My neighbor is very generous with her time, house, food and pets, and it allows me the occasional respite. For instance, it’s allowing me time to write this post hours before I expected.
This was not planned. I didn’t impose on my neighbor and fret about whether she could help. She and our family are simply friends, and things fell together quite naturally.
At the same time, I noticed her son’s bicycle seat was too high. Turns out, the seat post was too long. So I offered to shorten it, because I had a metal saw that could handle it. While I was at it, I put air in the tires and tightened the handlebars. The whole thing took less than an hour, and her son is ready to roll on a bike that fits better and is a lot safer.
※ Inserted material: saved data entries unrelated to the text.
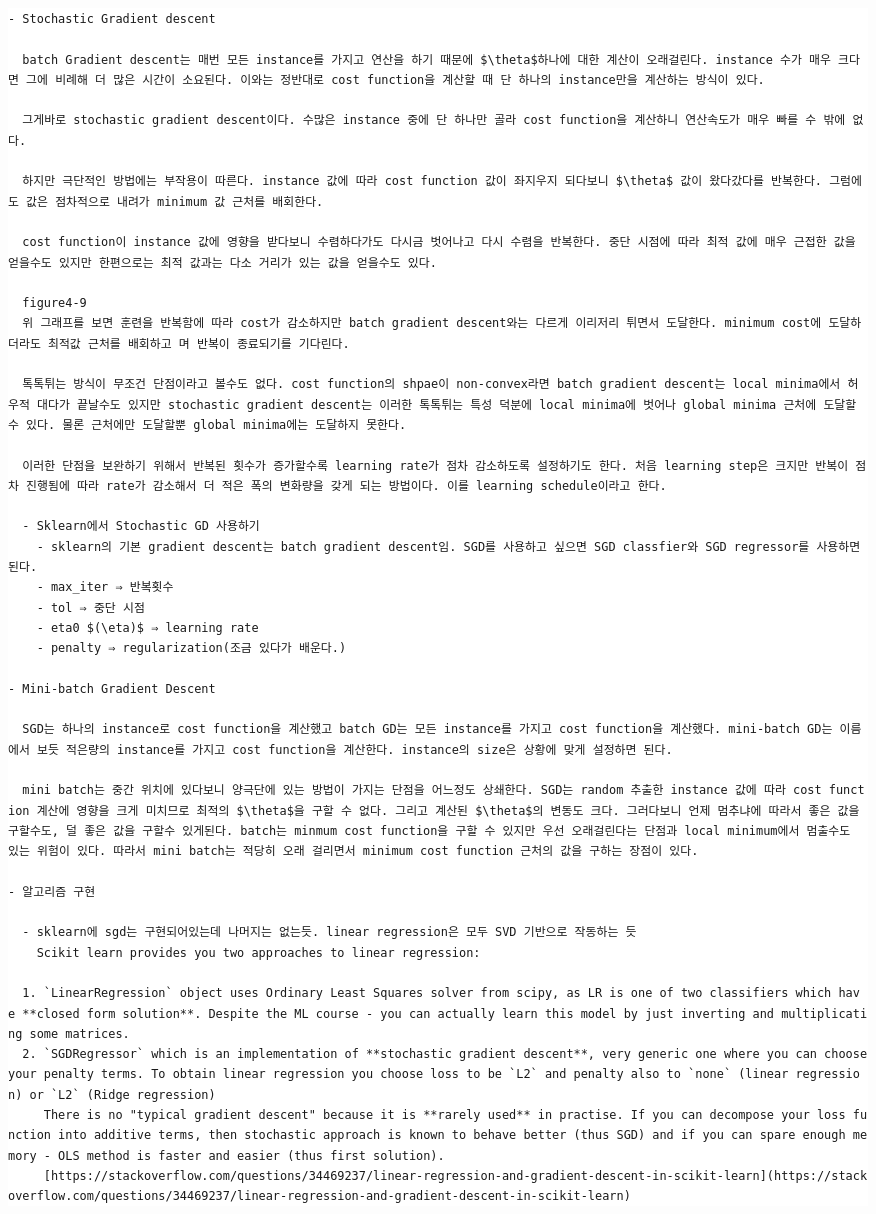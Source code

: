     - Stochastic Gradient descent

      batch Gradient descent는 매번 모든 instance를 가지고 연산을 하기 때문에 $\theta$하나에 대한 계산이 오래걸린다. instance 수가 매우 크다면 그에 비례해 더 많은 시간이 소요된다. 이와는 정반대로 cost function을 계산할 때 단 하나의 instance만을 계산하는 방식이 있다.

      그게바로 stochastic gradient descent이다. 수많은 instance 중에 단 하나만 골라 cost function을 계산하니 연산속도가 매우 빠를 수 밖에 없다.

      하지만 극단적인 방법에는 부작용이 따른다. instance 값에 따라 cost function 값이 좌지우지 되다보니 $\theta$ 값이 왔다갔다를 반복한다. 그럼에도 값은 점차적으로 내려가 minimum 값 근처를 배회한다.

      cost function이 instance 값에 영향을 받다보니 수렴하다가도 다시금 벗어나고 다시 수렴을 반복한다. 중단 시점에 따라 최적 값에 매우 근접한 값을 얻을수도 있지만 한편으로는 최적 값과는 다소 거리가 있는 값을 얻을수도 있다.

      figure4-9
      위 그래프를 보면 훈련을 반복함에 따라 cost가 감소하지만 batch gradient descent와는 다르게 이리저리 튀면서 도달한다. minimum cost에 도달하더라도 최적값 근처를 배회하고 며 반복이 종료되기를 기다린다.

      톡톡튀는 방식이 무조건 단점이라고 볼수도 없다. cost function의 shpae이 non-convex라면 batch gradient descent는 local minima에서 허우적 대다가 끝날수도 있지만 stochastic gradient descent는 이러한 톡톡튀는 특성 덕분에 local minima에 벗어나 global minima 근처에 도달할 수 있다. 물론 근처에만 도달할뿐 global minima에는 도달하지 못한다.

      이러한 단점을 보완하기 위해서 반복된 횟수가 증가할수록 learning rate가 점차 감소하도록 설정하기도 한다. 처음 learning step은 크지만 반복이 점차 진행됨에 따라 rate가 감소해서 더 적은 폭의 변화량을 갖게 되는 방법이다. 이를 learning schedule이라고 한다.

      - Sklearn에서 Stochastic GD 사용하기
        - sklearn의 기본 gradient descent는 batch gradient descent임. SGD를 사용하고 싶으면 SGD classfier와 SGD regressor를 사용하면 된다.
        - max_iter ⇒ 반복횟수
        - tol ⇒ 중단 시점
        - eta0 $(\eta)$ ⇒ learning rate
        - penalty ⇒ regularization(조금 있다가 배운다.)

    - Mini-batch Gradient Descent

      SGD는 하나의 instance로 cost function을 계산했고 batch GD는 모든 instance를 가지고 cost function을 계산했다. mini-batch GD는 이름에서 보듯 적은량의 instance를 가지고 cost function을 계산한다. instance의 size은 상황에 맞게 설정하면 된다.

      mini batch는 중간 위치에 있다보니 양극단에 있는 방법이 가지는 단점을 어느정도 상쇄한다. SGD는 random 추출한 instance 값에 따라 cost function 계산에 영향을 크게 미치므로 최적의 $\theta$을 구할 수 없다. 그리고 계산된 $\theta$의 변동도 크다. 그러다보니 언제 멈추냐에 따라서 좋은 값을 구할수도, 덜 좋은 값을 구할수 있게된다. batch는 minmum cost function을 구할 수 있지만 우선 오래걸린다는 단점과 local minimum에서 멈출수도 있는 위험이 있다. 따라서 mini batch는 적당히 오래 걸리면서 minimum cost function 근처의 값을 구하는 장점이 있다.

    - 알고리즘 구현

      - sklearn에 sgd는 구현되어있는데 나머지는 없는듯. linear regression은 모두 SVD 기반으로 작동하는 듯
        Scikit learn provides you two approaches to linear regression:

      1. `LinearRegression` object uses Ordinary Least Squares solver from scipy, as LR is one of two classifiers which have **closed form solution**. Despite the ML course - you can actually learn this model by just inverting and multiplicating some matrices.
      2. `SGDRegressor` which is an implementation of **stochastic gradient descent**, very generic one where you can choose your penalty terms. To obtain linear regression you choose loss to be `L2` and penalty also to `none` (linear regression) or `L2` (Ridge regression)
         There is no "typical gradient descent" because it is **rarely used** in practise. If you can decompose your loss function into additive terms, then stochastic approach is known to behave better (thus SGD) and if you can spare enough memory - OLS method is faster and easier (thus first solution).
         [https://stackoverflow.com/questions/34469237/linear-regression-and-gradient-descent-in-scikit-learn](https://stackoverflow.com/questions/34469237/linear-regression-and-gradient-descent-in-scikit-learn)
An opportunity to help, to serve, to make the world better came out of just being a good neighbor.
Our relationship with this same neighbor started on a note of service. She planned to move in on her own, with no one to help. And she had a couple of large pieces that really needed two people. We saw the truck and volunteered to help. We unloaded the truck fast enough that she saved a whole day’s rental fee. And because her kitchen was all in boxes, we just had them over for dinner. We’ve been friends ever since.
I know not every neighbor story will be so idyllic, but I believe in my heart that every neighbor story can be better.
When we are kind and generous to others, we tend to gain influence with them. That influence can help us change each other for the better.
We also lead our neighbors when we are kind to them. We demonstrate an example of kindness, of self-sacrifice, of genuine care for another human being. When we validate the needs of others, and choose freely to help, it’s called love.
And so I ask you, what would today have been like if my family and I had seen our new neighbor struggling with unloading her truck, and said “She really should have gotten help,” and walked inside? A lot less joyful, that’s what. We would have missed a valuable friendship. How tragic when we forego opportunities to lift others.
When we lift others through selfless service, we lift ourselves.
When you notice someone struggling with something, offer sincerely to help. (It doesn’t have to be directly. Sometimes helping is going and finding the expert who can directly help. Sometimes listening is helping.)
While you are helping:
Learn that individual’s name if you don’t already know it.
Offer your own if they don’t already know it.
And when you are done helping, wish them a good day.